**STORED DATA**
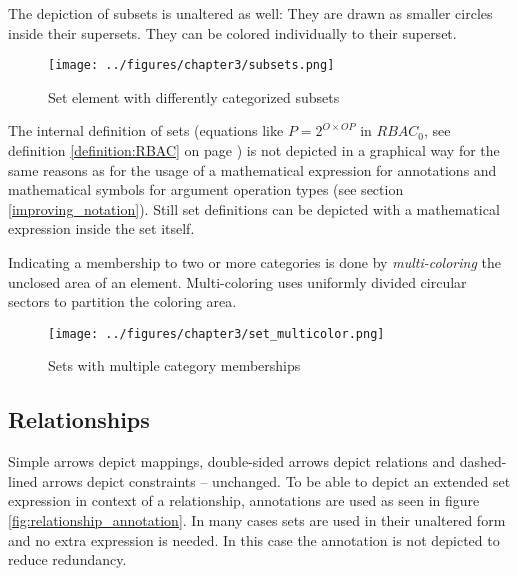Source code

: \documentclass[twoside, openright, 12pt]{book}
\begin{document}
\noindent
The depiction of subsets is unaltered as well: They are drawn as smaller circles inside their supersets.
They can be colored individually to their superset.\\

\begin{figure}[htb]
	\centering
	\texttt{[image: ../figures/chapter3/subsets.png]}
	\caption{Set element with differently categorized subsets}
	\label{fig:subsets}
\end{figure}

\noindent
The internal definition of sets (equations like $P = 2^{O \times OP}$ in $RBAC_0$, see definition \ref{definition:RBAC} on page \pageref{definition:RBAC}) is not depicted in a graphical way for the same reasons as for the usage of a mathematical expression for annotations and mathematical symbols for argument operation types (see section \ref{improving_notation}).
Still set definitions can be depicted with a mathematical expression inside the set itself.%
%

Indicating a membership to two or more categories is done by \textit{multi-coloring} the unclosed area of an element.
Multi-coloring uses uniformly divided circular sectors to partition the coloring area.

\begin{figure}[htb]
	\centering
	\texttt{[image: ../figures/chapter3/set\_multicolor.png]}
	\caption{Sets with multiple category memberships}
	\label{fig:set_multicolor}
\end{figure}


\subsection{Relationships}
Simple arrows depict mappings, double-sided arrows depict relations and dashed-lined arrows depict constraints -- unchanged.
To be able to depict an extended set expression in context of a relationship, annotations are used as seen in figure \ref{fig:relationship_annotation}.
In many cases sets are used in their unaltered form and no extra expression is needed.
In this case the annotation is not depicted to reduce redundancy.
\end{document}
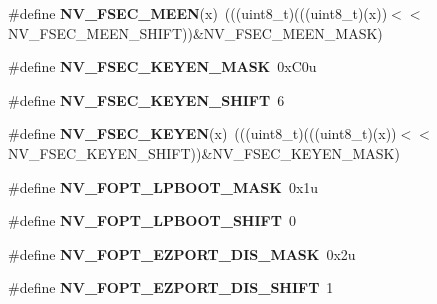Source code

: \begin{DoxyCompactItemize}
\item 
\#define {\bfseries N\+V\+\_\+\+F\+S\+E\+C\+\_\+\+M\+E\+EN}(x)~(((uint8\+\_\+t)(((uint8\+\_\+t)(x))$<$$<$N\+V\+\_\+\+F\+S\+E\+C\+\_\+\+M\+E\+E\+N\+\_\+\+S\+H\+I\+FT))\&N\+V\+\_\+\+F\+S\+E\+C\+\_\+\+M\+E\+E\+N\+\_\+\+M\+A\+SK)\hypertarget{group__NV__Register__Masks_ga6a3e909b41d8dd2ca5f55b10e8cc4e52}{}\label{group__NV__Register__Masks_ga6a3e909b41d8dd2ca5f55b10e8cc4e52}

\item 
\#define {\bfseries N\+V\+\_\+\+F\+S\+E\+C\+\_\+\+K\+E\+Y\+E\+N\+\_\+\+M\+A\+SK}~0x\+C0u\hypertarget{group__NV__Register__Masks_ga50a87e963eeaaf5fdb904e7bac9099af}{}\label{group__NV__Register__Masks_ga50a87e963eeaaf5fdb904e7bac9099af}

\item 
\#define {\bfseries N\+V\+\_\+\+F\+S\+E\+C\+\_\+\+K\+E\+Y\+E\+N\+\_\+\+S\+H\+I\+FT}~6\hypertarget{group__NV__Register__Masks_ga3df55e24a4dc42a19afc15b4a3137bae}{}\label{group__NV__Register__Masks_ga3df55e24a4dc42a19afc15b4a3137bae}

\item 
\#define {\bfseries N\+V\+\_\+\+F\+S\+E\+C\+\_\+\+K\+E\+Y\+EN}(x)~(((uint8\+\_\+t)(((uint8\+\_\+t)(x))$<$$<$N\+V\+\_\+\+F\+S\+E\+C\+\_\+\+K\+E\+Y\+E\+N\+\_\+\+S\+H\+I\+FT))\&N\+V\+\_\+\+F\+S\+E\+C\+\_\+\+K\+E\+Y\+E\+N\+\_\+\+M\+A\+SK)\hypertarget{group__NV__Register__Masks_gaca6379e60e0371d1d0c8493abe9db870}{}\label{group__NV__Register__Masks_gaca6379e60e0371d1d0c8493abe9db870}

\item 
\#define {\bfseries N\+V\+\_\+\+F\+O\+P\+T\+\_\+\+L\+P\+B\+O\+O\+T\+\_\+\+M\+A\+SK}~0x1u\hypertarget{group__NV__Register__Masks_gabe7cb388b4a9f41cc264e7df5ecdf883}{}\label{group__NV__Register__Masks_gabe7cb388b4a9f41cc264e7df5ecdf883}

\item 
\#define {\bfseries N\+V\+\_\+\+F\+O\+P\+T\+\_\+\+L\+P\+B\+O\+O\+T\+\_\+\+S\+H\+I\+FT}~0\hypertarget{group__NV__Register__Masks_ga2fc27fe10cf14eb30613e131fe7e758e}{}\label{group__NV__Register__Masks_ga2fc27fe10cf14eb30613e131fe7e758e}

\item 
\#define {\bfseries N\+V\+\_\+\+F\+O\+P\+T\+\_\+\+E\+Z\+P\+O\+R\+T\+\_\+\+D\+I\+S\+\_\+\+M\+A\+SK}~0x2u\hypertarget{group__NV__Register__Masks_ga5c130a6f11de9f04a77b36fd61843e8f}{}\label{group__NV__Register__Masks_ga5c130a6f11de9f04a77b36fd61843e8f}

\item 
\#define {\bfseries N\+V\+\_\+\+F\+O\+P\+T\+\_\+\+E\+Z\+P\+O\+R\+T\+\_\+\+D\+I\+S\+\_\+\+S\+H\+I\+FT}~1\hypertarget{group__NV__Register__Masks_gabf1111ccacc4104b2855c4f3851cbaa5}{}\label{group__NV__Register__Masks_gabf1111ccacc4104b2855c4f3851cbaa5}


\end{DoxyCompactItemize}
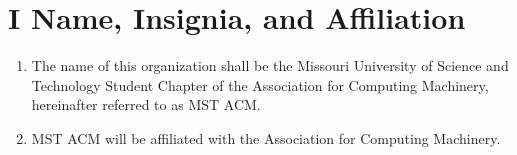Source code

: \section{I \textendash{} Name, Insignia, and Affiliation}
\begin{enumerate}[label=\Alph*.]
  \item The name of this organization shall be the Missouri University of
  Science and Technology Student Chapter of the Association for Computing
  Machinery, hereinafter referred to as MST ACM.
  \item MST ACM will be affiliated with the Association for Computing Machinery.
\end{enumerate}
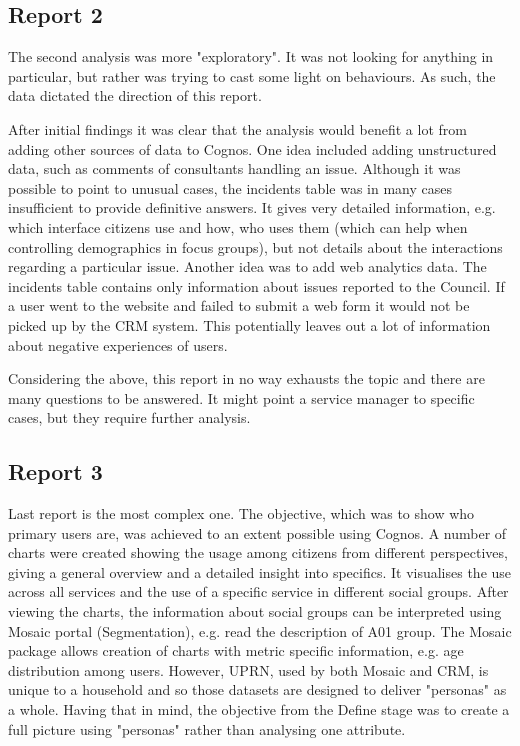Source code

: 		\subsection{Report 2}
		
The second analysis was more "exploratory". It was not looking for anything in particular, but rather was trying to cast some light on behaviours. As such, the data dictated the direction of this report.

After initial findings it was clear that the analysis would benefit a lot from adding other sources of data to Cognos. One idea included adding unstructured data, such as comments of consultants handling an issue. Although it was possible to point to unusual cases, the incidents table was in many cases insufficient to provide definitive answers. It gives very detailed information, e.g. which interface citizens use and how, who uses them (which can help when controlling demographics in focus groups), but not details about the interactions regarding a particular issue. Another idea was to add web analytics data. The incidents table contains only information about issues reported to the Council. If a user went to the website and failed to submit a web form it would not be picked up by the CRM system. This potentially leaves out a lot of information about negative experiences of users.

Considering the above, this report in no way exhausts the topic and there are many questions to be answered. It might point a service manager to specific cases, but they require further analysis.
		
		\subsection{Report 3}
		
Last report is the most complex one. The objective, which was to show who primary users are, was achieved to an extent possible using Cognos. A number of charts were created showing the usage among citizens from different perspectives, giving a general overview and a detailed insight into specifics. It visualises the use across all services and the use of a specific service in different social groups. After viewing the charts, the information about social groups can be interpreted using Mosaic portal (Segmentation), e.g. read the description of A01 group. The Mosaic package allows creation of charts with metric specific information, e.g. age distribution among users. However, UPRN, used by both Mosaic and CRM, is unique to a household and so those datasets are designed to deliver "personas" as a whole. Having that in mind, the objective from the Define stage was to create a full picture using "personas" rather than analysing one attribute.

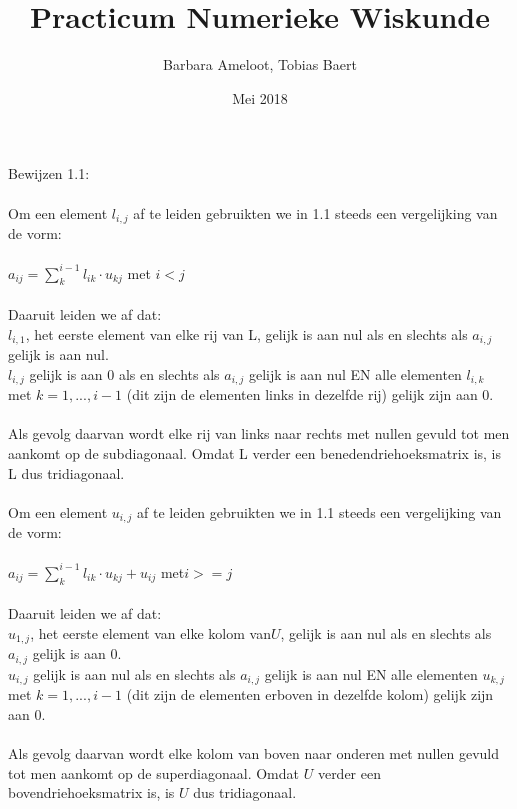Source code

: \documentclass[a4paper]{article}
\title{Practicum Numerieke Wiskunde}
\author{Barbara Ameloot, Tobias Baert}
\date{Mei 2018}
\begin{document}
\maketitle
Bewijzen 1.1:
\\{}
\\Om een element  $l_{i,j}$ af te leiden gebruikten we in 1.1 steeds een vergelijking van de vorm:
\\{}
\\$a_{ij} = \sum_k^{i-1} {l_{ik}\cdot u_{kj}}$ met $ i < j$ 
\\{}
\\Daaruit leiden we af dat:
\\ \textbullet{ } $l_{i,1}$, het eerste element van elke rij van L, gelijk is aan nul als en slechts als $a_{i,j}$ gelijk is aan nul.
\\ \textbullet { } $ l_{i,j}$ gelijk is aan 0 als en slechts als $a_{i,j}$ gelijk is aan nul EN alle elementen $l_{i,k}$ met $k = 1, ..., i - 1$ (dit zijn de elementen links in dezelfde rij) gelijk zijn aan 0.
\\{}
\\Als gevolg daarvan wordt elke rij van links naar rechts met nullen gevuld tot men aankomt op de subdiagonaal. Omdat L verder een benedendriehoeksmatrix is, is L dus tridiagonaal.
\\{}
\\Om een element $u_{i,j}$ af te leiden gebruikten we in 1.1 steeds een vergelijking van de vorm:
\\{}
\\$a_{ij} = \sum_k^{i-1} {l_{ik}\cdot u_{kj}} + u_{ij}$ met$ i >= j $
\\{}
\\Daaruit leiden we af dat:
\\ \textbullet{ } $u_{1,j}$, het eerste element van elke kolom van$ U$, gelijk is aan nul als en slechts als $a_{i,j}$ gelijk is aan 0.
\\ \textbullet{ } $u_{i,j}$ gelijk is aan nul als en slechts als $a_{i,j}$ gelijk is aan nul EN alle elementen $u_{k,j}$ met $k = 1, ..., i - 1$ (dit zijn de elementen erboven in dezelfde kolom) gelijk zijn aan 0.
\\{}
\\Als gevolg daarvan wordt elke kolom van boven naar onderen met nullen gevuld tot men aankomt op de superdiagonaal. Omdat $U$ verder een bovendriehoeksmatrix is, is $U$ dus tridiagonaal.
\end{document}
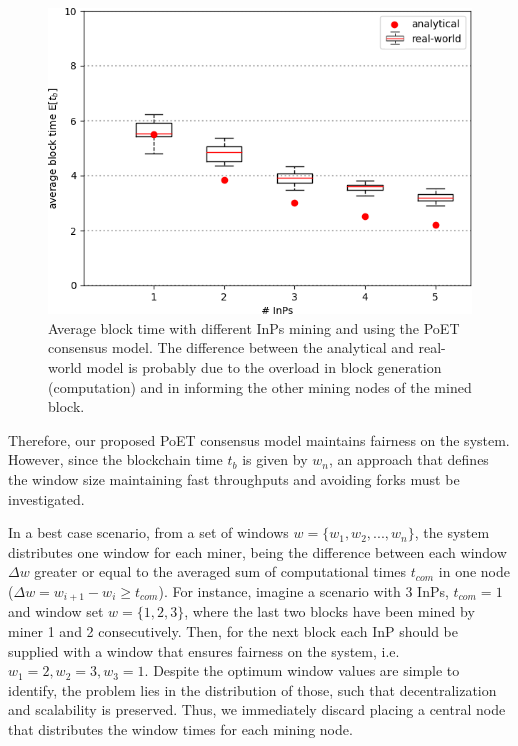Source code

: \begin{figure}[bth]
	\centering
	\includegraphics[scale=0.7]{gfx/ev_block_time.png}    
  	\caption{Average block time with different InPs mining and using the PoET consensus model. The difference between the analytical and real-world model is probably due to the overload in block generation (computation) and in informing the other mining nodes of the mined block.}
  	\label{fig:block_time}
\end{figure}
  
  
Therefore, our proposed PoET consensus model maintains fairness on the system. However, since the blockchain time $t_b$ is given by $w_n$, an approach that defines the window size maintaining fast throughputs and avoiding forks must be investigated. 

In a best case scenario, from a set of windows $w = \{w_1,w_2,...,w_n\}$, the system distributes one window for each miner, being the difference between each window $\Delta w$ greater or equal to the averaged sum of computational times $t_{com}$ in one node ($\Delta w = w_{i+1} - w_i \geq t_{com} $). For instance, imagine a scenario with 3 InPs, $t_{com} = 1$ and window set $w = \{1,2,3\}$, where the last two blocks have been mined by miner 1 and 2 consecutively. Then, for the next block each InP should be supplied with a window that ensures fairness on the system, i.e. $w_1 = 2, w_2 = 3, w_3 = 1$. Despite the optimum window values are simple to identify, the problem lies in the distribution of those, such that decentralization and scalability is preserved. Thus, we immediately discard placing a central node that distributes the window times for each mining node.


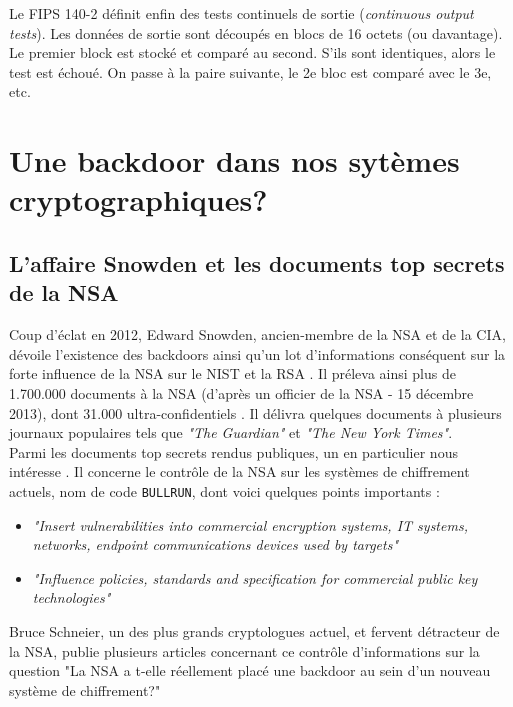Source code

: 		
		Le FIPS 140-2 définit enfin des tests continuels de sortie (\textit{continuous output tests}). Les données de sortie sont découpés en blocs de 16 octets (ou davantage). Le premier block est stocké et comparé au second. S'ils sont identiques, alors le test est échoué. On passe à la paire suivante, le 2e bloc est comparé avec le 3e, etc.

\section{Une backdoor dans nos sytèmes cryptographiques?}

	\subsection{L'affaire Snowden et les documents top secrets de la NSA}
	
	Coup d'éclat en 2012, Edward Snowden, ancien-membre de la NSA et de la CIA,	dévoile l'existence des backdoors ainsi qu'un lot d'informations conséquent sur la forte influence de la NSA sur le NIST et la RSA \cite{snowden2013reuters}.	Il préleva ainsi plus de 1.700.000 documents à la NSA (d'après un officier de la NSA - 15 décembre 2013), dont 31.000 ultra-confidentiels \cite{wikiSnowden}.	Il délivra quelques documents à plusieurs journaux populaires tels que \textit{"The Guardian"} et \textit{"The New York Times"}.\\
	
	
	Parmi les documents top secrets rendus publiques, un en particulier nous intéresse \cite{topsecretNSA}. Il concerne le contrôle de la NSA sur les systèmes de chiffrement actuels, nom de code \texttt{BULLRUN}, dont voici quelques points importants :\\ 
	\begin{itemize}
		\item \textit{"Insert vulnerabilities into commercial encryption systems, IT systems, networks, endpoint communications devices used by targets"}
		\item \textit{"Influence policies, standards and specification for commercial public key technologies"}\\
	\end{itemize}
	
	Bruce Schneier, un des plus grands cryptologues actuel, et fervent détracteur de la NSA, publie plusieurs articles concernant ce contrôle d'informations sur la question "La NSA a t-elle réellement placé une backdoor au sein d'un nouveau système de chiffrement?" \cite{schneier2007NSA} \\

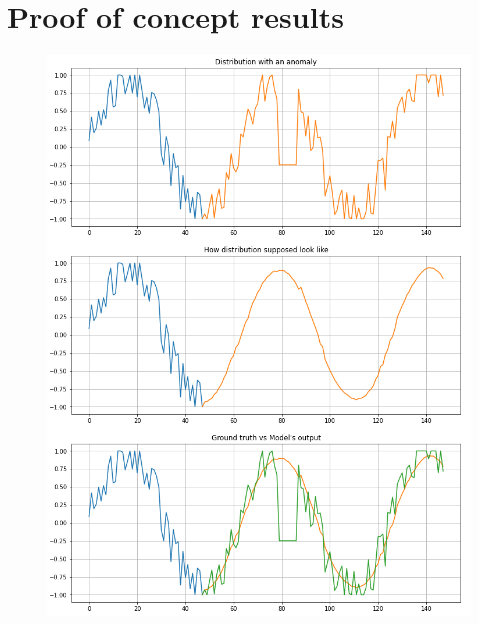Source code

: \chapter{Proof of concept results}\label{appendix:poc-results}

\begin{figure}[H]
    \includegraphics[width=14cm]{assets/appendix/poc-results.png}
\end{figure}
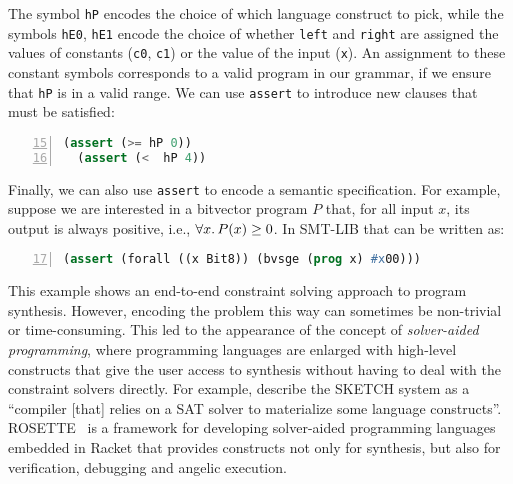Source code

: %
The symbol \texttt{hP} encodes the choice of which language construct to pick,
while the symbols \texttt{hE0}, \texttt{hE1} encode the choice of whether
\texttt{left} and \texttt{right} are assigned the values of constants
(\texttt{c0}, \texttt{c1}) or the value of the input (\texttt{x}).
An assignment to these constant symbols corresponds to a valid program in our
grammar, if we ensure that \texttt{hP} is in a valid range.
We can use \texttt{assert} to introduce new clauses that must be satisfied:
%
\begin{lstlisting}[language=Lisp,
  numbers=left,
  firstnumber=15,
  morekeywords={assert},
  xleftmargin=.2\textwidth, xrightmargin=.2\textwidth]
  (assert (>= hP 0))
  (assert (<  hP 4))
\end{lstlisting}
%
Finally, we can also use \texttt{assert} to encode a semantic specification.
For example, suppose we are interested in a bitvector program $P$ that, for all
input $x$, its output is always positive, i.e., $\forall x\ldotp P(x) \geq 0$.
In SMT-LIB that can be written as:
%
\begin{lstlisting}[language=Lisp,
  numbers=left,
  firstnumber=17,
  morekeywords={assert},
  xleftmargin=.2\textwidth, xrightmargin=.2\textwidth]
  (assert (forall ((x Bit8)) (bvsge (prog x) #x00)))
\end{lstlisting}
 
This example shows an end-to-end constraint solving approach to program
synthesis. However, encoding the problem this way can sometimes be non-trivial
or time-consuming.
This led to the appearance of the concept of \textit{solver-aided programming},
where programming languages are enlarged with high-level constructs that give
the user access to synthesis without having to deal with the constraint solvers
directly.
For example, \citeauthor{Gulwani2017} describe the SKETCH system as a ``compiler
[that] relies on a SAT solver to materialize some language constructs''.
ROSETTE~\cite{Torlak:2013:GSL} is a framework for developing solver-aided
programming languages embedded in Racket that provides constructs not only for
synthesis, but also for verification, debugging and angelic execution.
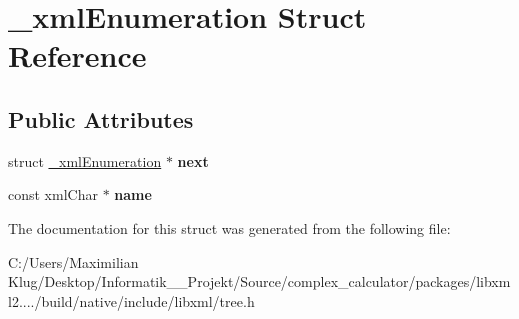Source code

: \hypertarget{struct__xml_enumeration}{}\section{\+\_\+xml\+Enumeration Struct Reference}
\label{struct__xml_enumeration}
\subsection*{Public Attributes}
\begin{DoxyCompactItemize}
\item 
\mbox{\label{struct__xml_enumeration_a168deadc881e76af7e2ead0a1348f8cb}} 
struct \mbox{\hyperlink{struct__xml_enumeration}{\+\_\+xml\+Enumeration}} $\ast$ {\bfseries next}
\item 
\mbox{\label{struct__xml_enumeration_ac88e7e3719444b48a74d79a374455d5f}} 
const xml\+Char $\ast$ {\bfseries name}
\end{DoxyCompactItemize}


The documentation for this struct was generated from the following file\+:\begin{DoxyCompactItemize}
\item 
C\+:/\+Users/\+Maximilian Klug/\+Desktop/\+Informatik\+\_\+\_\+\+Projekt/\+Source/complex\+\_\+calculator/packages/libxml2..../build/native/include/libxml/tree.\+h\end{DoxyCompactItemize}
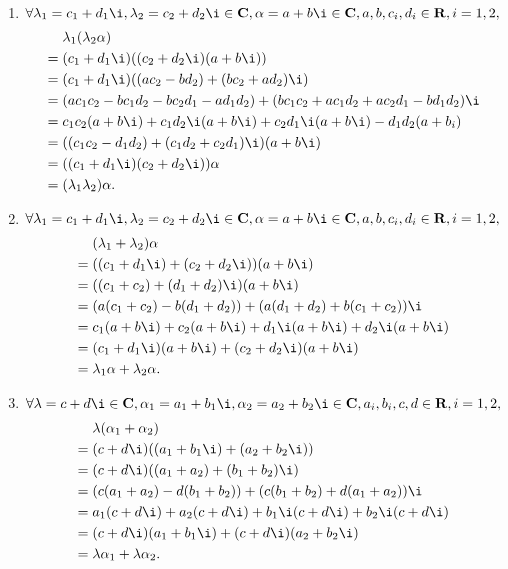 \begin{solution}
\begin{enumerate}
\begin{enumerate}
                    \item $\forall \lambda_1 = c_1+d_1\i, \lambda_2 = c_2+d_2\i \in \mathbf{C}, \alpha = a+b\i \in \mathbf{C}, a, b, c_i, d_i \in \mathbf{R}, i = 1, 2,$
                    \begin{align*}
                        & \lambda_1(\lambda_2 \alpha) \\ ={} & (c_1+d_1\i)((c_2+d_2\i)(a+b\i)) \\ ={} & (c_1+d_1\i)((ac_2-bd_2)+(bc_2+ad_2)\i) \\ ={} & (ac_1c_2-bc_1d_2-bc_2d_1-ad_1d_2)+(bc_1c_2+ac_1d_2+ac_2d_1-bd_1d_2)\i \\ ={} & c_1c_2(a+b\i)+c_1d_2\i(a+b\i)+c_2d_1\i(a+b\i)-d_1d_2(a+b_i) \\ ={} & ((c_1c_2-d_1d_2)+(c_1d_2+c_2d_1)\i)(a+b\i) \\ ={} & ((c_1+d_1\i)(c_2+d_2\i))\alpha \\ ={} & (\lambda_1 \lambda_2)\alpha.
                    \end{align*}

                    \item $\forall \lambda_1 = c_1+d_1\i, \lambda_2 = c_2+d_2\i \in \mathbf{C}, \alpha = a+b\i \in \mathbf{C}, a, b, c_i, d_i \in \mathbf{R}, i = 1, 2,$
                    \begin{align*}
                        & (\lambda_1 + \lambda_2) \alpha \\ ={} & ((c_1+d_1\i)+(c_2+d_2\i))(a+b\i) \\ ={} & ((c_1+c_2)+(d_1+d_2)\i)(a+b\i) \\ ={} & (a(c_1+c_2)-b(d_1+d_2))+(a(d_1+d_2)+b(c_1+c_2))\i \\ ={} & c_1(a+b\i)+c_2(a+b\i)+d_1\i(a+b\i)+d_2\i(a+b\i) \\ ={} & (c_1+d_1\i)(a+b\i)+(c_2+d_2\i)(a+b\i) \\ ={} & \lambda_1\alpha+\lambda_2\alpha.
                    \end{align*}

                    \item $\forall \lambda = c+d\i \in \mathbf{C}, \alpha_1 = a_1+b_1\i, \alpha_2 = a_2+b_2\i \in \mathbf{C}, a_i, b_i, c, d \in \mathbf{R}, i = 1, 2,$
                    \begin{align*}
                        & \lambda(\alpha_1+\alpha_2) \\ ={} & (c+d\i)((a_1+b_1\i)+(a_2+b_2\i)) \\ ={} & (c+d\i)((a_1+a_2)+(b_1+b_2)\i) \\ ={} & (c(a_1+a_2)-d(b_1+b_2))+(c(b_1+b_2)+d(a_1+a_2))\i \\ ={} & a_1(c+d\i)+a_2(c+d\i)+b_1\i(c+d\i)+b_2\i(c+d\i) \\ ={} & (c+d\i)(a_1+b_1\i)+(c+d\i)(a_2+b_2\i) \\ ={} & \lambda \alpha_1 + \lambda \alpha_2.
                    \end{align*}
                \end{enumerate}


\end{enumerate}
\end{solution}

**HOW TO COMPLETE THIS TASK**
Pictures stay out; output the lines from the top of the listing above through the line containing "Indicating a membership", exactly as they stand.

**REPLY**
Source code

: \documentclass[twoside, openright, 12pt]{book}
\begin{document}
\noindent
The depiction of subsets is unaltered as well: They are drawn as smaller circles inside their supersets.
They can be colored individually to their superset.\\

\begin{figure}[htb]
	\centering
	\texttt{[image: ../figures/chapter3/subsets.png]}
	\caption{Set element with differently categorized subsets}
	\label{fig:subsets}
\end{figure}

\noindent
The internal definition of sets (equations like $P = 2^{O \times OP}$ in $RBAC_0$, see definition \ref{definition:RBAC} on page \pageref{definition:RBAC}) is not depicted in a graphical way for the same reasons as for the usage of a mathematical expression for annotations and mathematical symbols for argument operation types (see section \ref{improving_notation}).
Still set definitions can be depicted with a mathematical expression inside the set itself.%
%

Indicating a membership to two or more categories is done by \textit{multi-coloring} the unclosed area of an element.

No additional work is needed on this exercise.